Yesterday, our country stood still. We lit candles. We marched. We remembered. And across this land, we whispered the names of the brave souls of 1976—young, defiant, fearless, and far too many of them, gone too soon.
Youth Day is not a celebration. It is a wound that never quite closes. It is a collective ache. A moment to sit with the ghosts of those who were gunned down for daring to demand a better future. The young people of Soweto took to the streets not because it was easy, but because it was necessary. They knew something was wrong. They felt it in their classrooms, in their language, in their spirits. And they stood up.
They died for us to live. And so I ask: Are we truly living the life they imagined? Because today, we—the youth of South Africa—are still in a fight.
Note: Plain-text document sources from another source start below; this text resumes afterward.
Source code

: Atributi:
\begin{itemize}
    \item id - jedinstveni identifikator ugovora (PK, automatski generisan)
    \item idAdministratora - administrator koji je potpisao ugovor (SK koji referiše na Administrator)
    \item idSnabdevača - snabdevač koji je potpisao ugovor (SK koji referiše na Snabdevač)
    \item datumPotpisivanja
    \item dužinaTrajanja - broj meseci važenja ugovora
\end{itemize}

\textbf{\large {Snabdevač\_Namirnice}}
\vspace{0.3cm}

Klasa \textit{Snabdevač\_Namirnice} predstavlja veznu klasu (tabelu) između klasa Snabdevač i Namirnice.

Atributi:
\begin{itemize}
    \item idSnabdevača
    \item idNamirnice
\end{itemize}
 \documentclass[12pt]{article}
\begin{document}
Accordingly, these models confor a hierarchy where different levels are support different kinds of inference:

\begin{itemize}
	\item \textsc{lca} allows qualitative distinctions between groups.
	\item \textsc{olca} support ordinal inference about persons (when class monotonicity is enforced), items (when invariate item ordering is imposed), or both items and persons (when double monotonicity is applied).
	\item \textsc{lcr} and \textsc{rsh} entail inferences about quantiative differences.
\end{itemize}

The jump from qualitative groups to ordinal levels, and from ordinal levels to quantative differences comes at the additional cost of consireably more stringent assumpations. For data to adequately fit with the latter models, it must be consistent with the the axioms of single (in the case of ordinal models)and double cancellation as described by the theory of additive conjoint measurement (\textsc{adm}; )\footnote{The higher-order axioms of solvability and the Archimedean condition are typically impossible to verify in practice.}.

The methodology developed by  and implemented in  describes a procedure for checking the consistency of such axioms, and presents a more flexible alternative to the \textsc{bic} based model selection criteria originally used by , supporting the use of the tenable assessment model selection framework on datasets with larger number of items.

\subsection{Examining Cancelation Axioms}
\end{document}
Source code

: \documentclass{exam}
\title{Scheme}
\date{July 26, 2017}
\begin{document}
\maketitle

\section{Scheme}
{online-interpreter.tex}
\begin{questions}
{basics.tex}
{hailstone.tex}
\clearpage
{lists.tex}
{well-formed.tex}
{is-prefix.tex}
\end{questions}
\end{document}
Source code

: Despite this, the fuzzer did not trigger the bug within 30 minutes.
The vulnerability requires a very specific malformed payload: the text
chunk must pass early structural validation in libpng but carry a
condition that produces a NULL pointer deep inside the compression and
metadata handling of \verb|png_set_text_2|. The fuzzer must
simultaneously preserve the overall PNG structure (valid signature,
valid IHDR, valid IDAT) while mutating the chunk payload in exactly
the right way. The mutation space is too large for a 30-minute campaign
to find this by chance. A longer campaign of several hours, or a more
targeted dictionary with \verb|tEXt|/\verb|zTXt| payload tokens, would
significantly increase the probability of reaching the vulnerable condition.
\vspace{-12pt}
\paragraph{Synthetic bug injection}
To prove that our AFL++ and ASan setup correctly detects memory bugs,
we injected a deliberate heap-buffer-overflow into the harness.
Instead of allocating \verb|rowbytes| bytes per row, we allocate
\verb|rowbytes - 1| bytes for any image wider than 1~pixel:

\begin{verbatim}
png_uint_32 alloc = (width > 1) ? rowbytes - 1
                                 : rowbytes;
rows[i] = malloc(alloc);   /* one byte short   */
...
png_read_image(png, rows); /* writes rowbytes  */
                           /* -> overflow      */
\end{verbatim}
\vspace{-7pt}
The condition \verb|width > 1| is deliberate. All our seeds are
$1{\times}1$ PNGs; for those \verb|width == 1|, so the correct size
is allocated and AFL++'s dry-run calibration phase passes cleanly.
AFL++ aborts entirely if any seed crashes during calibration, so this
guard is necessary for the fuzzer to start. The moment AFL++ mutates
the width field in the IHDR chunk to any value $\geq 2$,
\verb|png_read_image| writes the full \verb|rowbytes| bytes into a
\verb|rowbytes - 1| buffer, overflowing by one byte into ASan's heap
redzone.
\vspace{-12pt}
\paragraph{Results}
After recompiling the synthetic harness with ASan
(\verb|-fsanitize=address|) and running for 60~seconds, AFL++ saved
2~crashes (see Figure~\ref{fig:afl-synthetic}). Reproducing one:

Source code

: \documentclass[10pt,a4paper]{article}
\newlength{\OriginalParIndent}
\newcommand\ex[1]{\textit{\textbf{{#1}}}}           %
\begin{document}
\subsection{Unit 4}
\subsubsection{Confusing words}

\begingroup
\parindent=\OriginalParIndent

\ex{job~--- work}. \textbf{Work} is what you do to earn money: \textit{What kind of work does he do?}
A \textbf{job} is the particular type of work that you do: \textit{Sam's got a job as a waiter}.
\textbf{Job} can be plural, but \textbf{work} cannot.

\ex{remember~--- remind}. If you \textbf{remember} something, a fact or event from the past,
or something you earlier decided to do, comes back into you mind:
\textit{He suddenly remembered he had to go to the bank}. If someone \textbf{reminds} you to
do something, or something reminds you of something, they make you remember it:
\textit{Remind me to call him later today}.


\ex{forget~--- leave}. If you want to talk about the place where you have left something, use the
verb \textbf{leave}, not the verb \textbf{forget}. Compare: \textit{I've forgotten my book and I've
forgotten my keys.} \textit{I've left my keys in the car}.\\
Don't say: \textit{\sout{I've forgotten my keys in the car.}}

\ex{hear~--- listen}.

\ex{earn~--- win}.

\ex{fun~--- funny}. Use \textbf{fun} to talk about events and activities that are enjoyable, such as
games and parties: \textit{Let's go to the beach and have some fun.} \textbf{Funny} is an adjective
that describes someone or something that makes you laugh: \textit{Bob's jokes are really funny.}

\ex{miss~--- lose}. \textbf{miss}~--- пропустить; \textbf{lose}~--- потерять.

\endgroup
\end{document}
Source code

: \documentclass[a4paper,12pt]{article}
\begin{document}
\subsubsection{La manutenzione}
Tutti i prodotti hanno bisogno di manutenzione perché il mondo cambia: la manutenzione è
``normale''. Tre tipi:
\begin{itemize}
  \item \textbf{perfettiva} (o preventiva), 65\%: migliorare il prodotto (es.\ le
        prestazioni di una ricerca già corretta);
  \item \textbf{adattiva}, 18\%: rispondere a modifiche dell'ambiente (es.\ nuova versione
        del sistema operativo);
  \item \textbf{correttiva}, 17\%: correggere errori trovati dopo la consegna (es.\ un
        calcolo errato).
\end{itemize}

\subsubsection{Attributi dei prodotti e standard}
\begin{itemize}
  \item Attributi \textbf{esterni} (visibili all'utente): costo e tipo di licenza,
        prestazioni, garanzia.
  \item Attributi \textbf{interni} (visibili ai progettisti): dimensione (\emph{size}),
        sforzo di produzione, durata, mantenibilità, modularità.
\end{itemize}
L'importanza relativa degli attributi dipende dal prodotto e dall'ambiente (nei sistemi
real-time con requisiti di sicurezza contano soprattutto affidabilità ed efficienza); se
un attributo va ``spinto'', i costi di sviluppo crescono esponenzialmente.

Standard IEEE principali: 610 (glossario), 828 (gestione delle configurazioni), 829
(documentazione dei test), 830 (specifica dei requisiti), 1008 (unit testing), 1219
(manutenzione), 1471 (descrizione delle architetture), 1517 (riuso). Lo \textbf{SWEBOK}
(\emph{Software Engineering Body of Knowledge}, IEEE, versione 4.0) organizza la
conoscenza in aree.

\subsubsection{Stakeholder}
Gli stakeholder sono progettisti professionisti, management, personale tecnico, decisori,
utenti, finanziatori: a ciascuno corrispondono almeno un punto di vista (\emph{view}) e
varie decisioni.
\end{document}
We are fighting to find work in a country where almost half of us are unemployed, despite our degrees, diplomas, and dreams. We are fighting to survive gender-based violence that follows us home, walks with us at night, and haunts our WhatsApp groups.
We are fighting to breathe in a world where climate change is swallowing the homes of our grandmothers in the Eastern Cape and drowning futures in KwaZulu-Natal. We are fighting crime, hunger, depression, and the cruel silence that follows the pain no one wants to name.
We are fighting to stay alive, in a country that often acts like it can live without us.
But there is one more battlefield that we must not neglect—and that is the fight for political power. The kind that is led by us, shaped by us, and accountable to us.
I want to speak to every young person reading this: politics is not a dirty word. It is a tool. And if we do not use it, it will be used against us. The youth of 1976 understood this. They refused to be passive recipients of oppression. They demanded a say. They gave their lives so that we could speak. So that we could vote. So that we could lead.
We must honour that legacy—not with hashtags, but with presence. With action. With our names on the ballots, our voices in the chambers, our hearts in the streets.
As we approach the 2026 local government elections, let this Youth Month be more than a moment. Let it be a movement.
Join a political party. Create your own. Organize. Mobilize. Be the leader you’ve been waiting for. Stop asking when things will change and start being the one who changes them.
We are the generation that knows too much to stay quiet. We’ve seen what corruption looks like. We’ve seen what silence costs. And we’ve seen that when young people rise, the world shifts.
The blood of 1976 is not just history—it is a calling. Let us rise. Let us stand. Let us fight for a South Africa that remembers its children—and finally, truly, protects them.
For Hector. For Hastings. For Mbuyisa. For us. In their name, we move. In their name, we vote. In their name, we lead.